Noise is often treated as interference, but what if it is the key to understanding how collective behaviour emerges in animal swarms? This question drove Professor Jitesh Jhawar from Ahmedabad University’s School of Arts and Sciences, along with researchers from IISc and NCBS, to study whirligig beetles, whose dramatic circular “milling” formations make for an apt example of collective motion. Instead of ignoring fluctuations in their movement, Professor Jhawar used these natural variations to uncover the fundamental rules that govern how swarms organise, transition between states, and change direction.
Collective behaviours, whether in fish schools, bird flocks, or insect swarms, appear smooth and perfectly coordinated. Yet beneath this order lies a randomness, the “noise” that reveals how animals move and respond to one another. Professor Jhawar’s study, “Stochastic Dynamics of Order and Disorder in Milling Whirligig Beetles,” shows that group size plays a decisive role in shaping swarm behaviour: small groups behave differently from large ones even when individuals follow identical rules.
Intrinsic randomness also drives spontaneous switches in milling direction, causing swarms to shift from clockwise to counterclockwise rotation and vice versa. The research further uncovered that short-range alignment and long-range attraction among beetles are sufficient to reproduce the observed transitions and complex dynamics.
These findings emerged from detailed tracking of groups of 50–200 whirligig beetles as they moved between disordered swarming and coordinated milling. Using a data-driven discovery method, the researchers extracted the stochastic differential equations underlying these transitions. By analysing natural fluctuations in the beetles’ motion, they uncovered the mathematical rules that determine when milling begins, how a swarm stabilises, and why and when its direction reverses. A simple agent-based model constructed from these rules successfully replicated beetles behaviours, thereby validating the study’s conclusions.
Most existing models of collective behaviour rely on simplifying assumptions that undermine fluctuations. Instead, this study indicates that noise is not an obstacle, but rather a source of information.

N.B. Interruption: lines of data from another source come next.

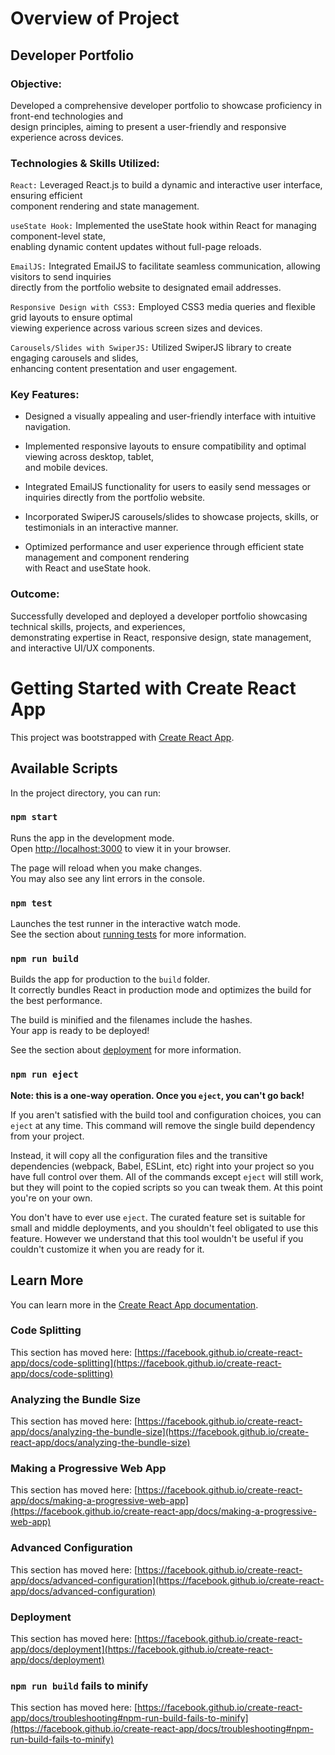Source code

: # Overview of Project

## Developer Portfolio

### Objective: 
Developed a comprehensive developer portfolio to showcase proficiency in front-end technologies and \
design principles, aiming to present a user-friendly and responsive experience across devices.

### Technologies & Skills Utilized:

`React:` Leveraged React.js to build a dynamic and interactive user interface, ensuring efficient\
component rendering and state management.

`useState Hook:` Implemented the useState hook within React for managing component-level state,\
enabling dynamic content updates without full-page reloads.

`EmailJS:` Integrated EmailJS to facilitate seamless communication, allowing visitors to send inquiries\
directly from the portfolio website to designated email addresses.

`Responsive Design with CSS3:` Employed CSS3 media queries and flexible grid layouts to ensure optimal\
viewing experience across various screen sizes and devices.

`Carousels/Slides with SwiperJS:` Utilized SwiperJS library to create engaging carousels and slides,\
enhancing content presentation and user engagement.

### Key Features:

* Designed a visually appealing and user-friendly interface with intuitive navigation.
* Implemented responsive layouts to ensure compatibility and optimal viewing across desktop, tablet,\
   and mobile devices.
  
* Integrated EmailJS functionality for users to easily send messages or inquiries directly from the portfolio website.
* Incorporated SwiperJS carousels/slides to showcase projects, skills, or testimonials in an interactive manner.
* Optimized performance and user experience through efficient state management and component rendering\
  with React and useState hook.

### Outcome: 
Successfully developed and deployed a developer portfolio showcasing technical skills, projects, and experiences,\
demonstrating expertise in React, responsive design, state management, and interactive UI/UX components.

# Getting Started with Create React App

This project was bootstrapped with [Create React App](https://github.com/facebook/create-react-app).

## Available Scripts

In the project directory, you can run:

### `npm start`

Runs the app in the development mode.\
Open [http://localhost:3000](http://localhost:3000) to view it in your browser.

The page will reload when you make changes.\
You may also see any lint errors in the console.

### `npm test`

Launches the test runner in the interactive watch mode.\
See the section about [running tests](https://facebook.github.io/create-react-app/docs/running-tests) for more information.

### `npm run build`

Builds the app for production to the `build` folder.\
It correctly bundles React in production mode and optimizes the build for the best performance.

The build is minified and the filenames include the hashes.\
Your app is ready to be deployed!

See the section about [deployment](https://facebook.github.io/create-react-app/docs/deployment) for more information.

### `npm run eject`

**Note: this is a one-way operation. Once you `eject`, you can't go back!**

If you aren't satisfied with the build tool and configuration choices, you can `eject` at any time. This command will remove the single build dependency from your project.

Instead, it will copy all the configuration files and the transitive dependencies (webpack, Babel, ESLint, etc) right into your project so you have full control over them. All of the commands except `eject` will still work, but they will point to the copied scripts so you can tweak them. At this point you're on your own.

You don't have to ever use `eject`. The curated feature set is suitable for small and middle deployments, and you shouldn't feel obligated to use this feature. However we understand that this tool wouldn't be useful if you couldn't customize it when you are ready for it.

## Learn More

You can learn more in the [Create React App documentation](https://facebook.github.io/create-react-app/docs/getting-started).


### Code Splitting

This section has moved here: [https://facebook.github.io/create-react-app/docs/code-splitting](https://facebook.github.io/create-react-app/docs/code-splitting)

### Analyzing the Bundle Size

This section has moved here: [https://facebook.github.io/create-react-app/docs/analyzing-the-bundle-size](https://facebook.github.io/create-react-app/docs/analyzing-the-bundle-size)

### Making a Progressive Web App

This section has moved here: [https://facebook.github.io/create-react-app/docs/making-a-progressive-web-app](https://facebook.github.io/create-react-app/docs/making-a-progressive-web-app)

### Advanced Configuration

This section has moved here: [https://facebook.github.io/create-react-app/docs/advanced-configuration](https://facebook.github.io/create-react-app/docs/advanced-configuration)

### Deployment

This section has moved here: [https://facebook.github.io/create-react-app/docs/deployment](https://facebook.github.io/create-react-app/docs/deployment)

### `npm run build` fails to minify

This section has moved here: [https://facebook.github.io/create-react-app/docs/troubleshooting#npm-run-build-fails-to-minify](https://facebook.github.io/create-react-app/docs/troubleshooting#npm-run-build-fails-to-minify)
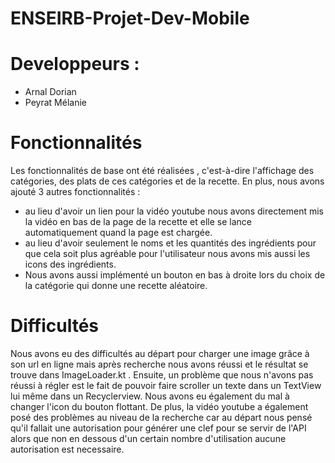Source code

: # ENSEIRB-Projet-Dev-Mobile

# Developpeurs : 
- Arnal Dorian
- Peyrat Mélanie

# Fonctionnalités

Les fonctionnalités de base ont été réalisées , c'est-à-dire l'affichage des catégories, des plats de ces catégories et de la recette.
En plus, nous avons ajouté 3 autres fonctionnalités : 
- au lieu d'avoir un lien pour la vidéo youtube nous avons directement mis la vidéo en bas de la page de la recette et elle se lance automatiquement quand la page est chargée.
- au lieu d'avoir seulement le noms et les quantités des ingrédients pour que cela soit plus agréable pour l'utilisateur nous avons mis aussi les icons des ingrédients.
- Nous avons aussi implémenté un bouton en bas à droite lors du choix de la catégorie qui donne une recette aléatoire.

# Difficultés
Nous avons eu des difficultés au départ pour charger une image grâce à son url en ligne mais après recherche nous avons réussi et le résultat se trouve dans ImageLoader.kt .
Ensuite, un problème que nous n'avons pas réussi à régler est le fait de pouvoir faire scroller un texte dans un TextView lui même dans un Recyclerview.
Nous avons eu également du mal à changer l'icon du bouton flottant.
De plus, la vidéo youtube a également posé des problèmes au niveau de la recherche car au départ nous pensé qu'il fallait une autorisation pour générer une clef pour se servir de l'API alors que non en dessous d'un certain nombre d'utilisation aucune autorisation est necessaire.
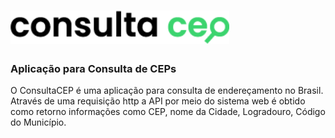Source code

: # <img src="images/logo-consultacep.png" alt="Consulta CEP" width="350px" />

### Aplicação para Consulta de CEPs

O ConsultaCEP é uma aplicação para consulta de endereçamento no Brasil. Através de uma requisição http a API por meio do sistema web é obtido como retorno informações como CEP, nome da Cidade, Logradouro, Código do Município. 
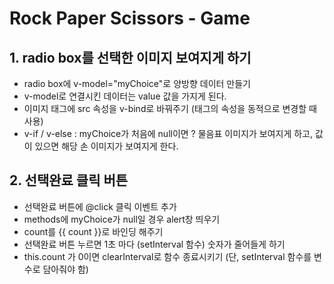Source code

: # Rock Paper Scissors - Game

## 1. radio box를 선택한 이미지 보여지게 하기
* radio box에 v-model="myChoice"로 양방향 데이터 만들기
* v-model로 연결시킨 데이터는 value 값을 가지게 된다.
* 이미지 태그에 src 속성을 v-bind로 바꿔주기 (태그의 속성을 동적으로 변경할 때 사용)
* v-if / v-else : myChoice가 처음에 null이면 ? 물음표 이미지가 보여지게 하고, 값이 있으면 해당 손 이미지가 보여지게 한다.

## 2. 선택완료 클릭 버튼
* 선택완료 버튼에 @click 클릭 이벤트 추가
* methods에 myChoice가 null일 경우 alert창 띄우기
* count를 {{ count }}로 바인딩 해주기
* 선택완료 버튼 누르면 1초 마다 (setInterval 함수) 숫자가 줄어들게 하기
* this.count 가 0이면 clearInterval로 함수 종료시키기 (단, setInterval 함수를 변수로 담아줘야 함)
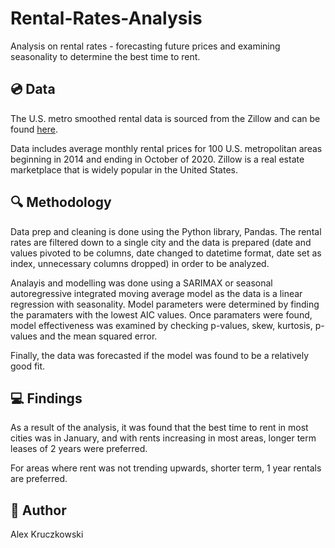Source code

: # Rental-Rates-Analysis
Analysis on rental rates - forecasting future prices and examining seasonality to determine the best time to rent.

## :cd: Data
The U.S. metro smoothed rental data is sourced from the Zillow and can be found [here](https://www.zillow.com/research/data/).

Data includes average monthly rental prices for 100 U.S. metropolitan areas beginning in 2014 and ending in October of 2020. Zillow is a real estate marketplace that is widely popular in the United States.

## :mag: Methodology
Data prep and cleaning is done using the Python library, Pandas. The rental rates are filtered down to a single city and the data is prepared (date and values pivoted to be columns, date changed to datetime format, date set as index, unnecessary columns dropped) in order to be analyzed.

Analayis and modelling was done using a SARIMAX or seasonal autoregressive integrated moving average model as the data is a linear regression with seasonality. Model parameters were determined by finding the paramaters with the lowest AIC values. Once paramaters were found, model effectiveness was examined by checking p-values, skew, kurtosis, p-values and the mean squared error.

Finally, the data was forecasted if the model was found to be a relatively good fit.

## :computer: Findings
As a result of the analysis, it was found that the best time to rent in most cities was in January, and with rents increasing in most areas, longer term leases of 2 years were preferred.

For areas where rent was not trending upwards, shorter term, 1 year rentals are preferred.

## :wave: Author
Alex Kruczkowski
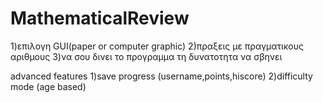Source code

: ﻿# MathematicalReview
1)επιλογη GUI(paper or computer graphic)
2)πραξεις με πραγματικους αριθμους
3)να σου δινει το προγραμμα τη δυνατοτητα να σβηνει
  

advanced features
1)save progress (username,points,hiscore)
2)difficulty mode (age based)



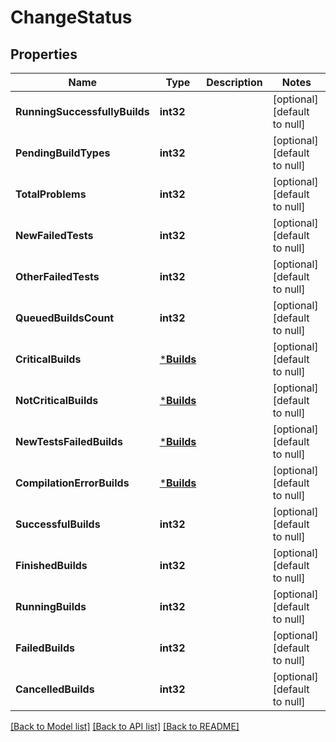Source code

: # ChangeStatus

## Properties
Name | Type | Description | Notes
------------ | ------------- | ------------- | -------------
**RunningSuccessfullyBuilds** | **int32** |  | [optional] [default to null]
**PendingBuildTypes** | **int32** |  | [optional] [default to null]
**TotalProblems** | **int32** |  | [optional] [default to null]
**NewFailedTests** | **int32** |  | [optional] [default to null]
**OtherFailedTests** | **int32** |  | [optional] [default to null]
**QueuedBuildsCount** | **int32** |  | [optional] [default to null]
**CriticalBuilds** | [***Builds**](builds.md) |  | [optional] [default to null]
**NotCriticalBuilds** | [***Builds**](builds.md) |  | [optional] [default to null]
**NewTestsFailedBuilds** | [***Builds**](builds.md) |  | [optional] [default to null]
**CompilationErrorBuilds** | [***Builds**](builds.md) |  | [optional] [default to null]
**SuccessfulBuilds** | **int32** |  | [optional] [default to null]
**FinishedBuilds** | **int32** |  | [optional] [default to null]
**RunningBuilds** | **int32** |  | [optional] [default to null]
**FailedBuilds** | **int32** |  | [optional] [default to null]
**CancelledBuilds** | **int32** |  | [optional] [default to null]

[[Back to Model list]](../README.md#documentation-for-models) [[Back to API list]](../README.md#documentation-for-api-endpoints) [[Back to README]](../README.md)


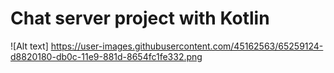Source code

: # Chat server project with Kotlin
![Alt text] https://user-images.githubusercontent.com/45162563/65259124-d8820180-db0c-11e9-881d-8654fc1fe332.png
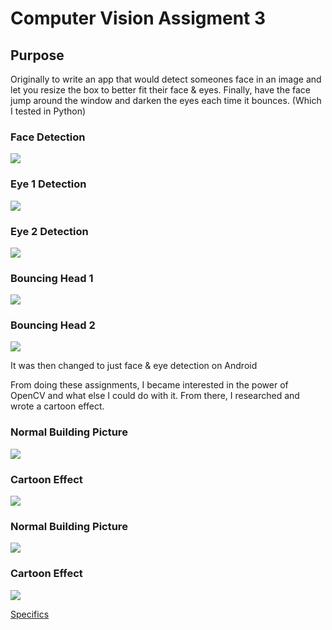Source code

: <h1> Computer Vision Assigment 3 </h1>

<h2> Purpose </h2>

<p> Originally to write an app that would detect someones face in an image and let you resize the box to better fit their face & eyes.  Finally, have the face jump around the window and darken the eyes each time it bounces. (Which I tested in Python) </p>

<h3> Face Detection </h3>
<img src = "https://github.com/DanielChurch/FacialDetection/blob/master/Examples/FaceDetect.png"/>

<h3> Eye 1 Detection </h3>
<img src = "https://github.com/DanielChurch/FacialDetection/blob/master/Examples/EyeDetect.png"/>

<h3> Eye 2 Detection </h3>
<img src = "https://github.com/DanielChurch/FacialDetection/blob/master/Examples/EyeDetect2.png"/>

<h3> Bouncing Head 1 </h3>
<img src = "https://github.com/DanielChurch/FacialDetection/blob/master/Examples/Bounce1.png"/>

<h3> Bouncing Head 2 </h3>
<img src = "https://github.com/DanielChurch/FacialDetection/blob/master/Examples/Bounce2.png"/>

<p> It was then changed to just face & eye detection on Android </p>

<p> From doing these assignments, I became interested in the power of OpenCV and what else I could do with it.  From there, I researched and wrote a cartoon effect. </p>

<h3> Normal Building Picture </h3>
<img src = "https://github.com/DanielChurch/FacialDetection/blob/master/Examples/building.png"/>

<h3> Cartoon Effect </h3>
<img src = "https://github.com/DanielChurch/FacialDetection/blob/master/Examples/CartoonBuildings.png"/>

<h3> Normal Building Picture </h3>
<img src = "https://github.com/DanielChurch/FacialDetection/blob/master/Examples/building2.jpg"/>

<h3> Cartoon Effect </h3>
<img src = "https://github.com/DanielChurch/FacialDetection/blob/master/Examples/CartoonBuilding2.png"/>

<a href = "https://github.com/DanielChurch/FacialDetection/blob/master/Assignment3.pdf"> Specifics </a>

By embracing randomness, the research reveals the hidden structure that drives some of nature’s captivating group behaviours.
The implications of the study, was recently published in the journal Physical Review Research, are immense. This work reframes randomness not as noise to be eliminated but as a tool for uncovering the mechanisms that generate collective behaviour. It offers a framework for understanding transitions between states in a system composed of interacting agents. It also opens new possibilities for analysing group decision-making and coordination in animal populations.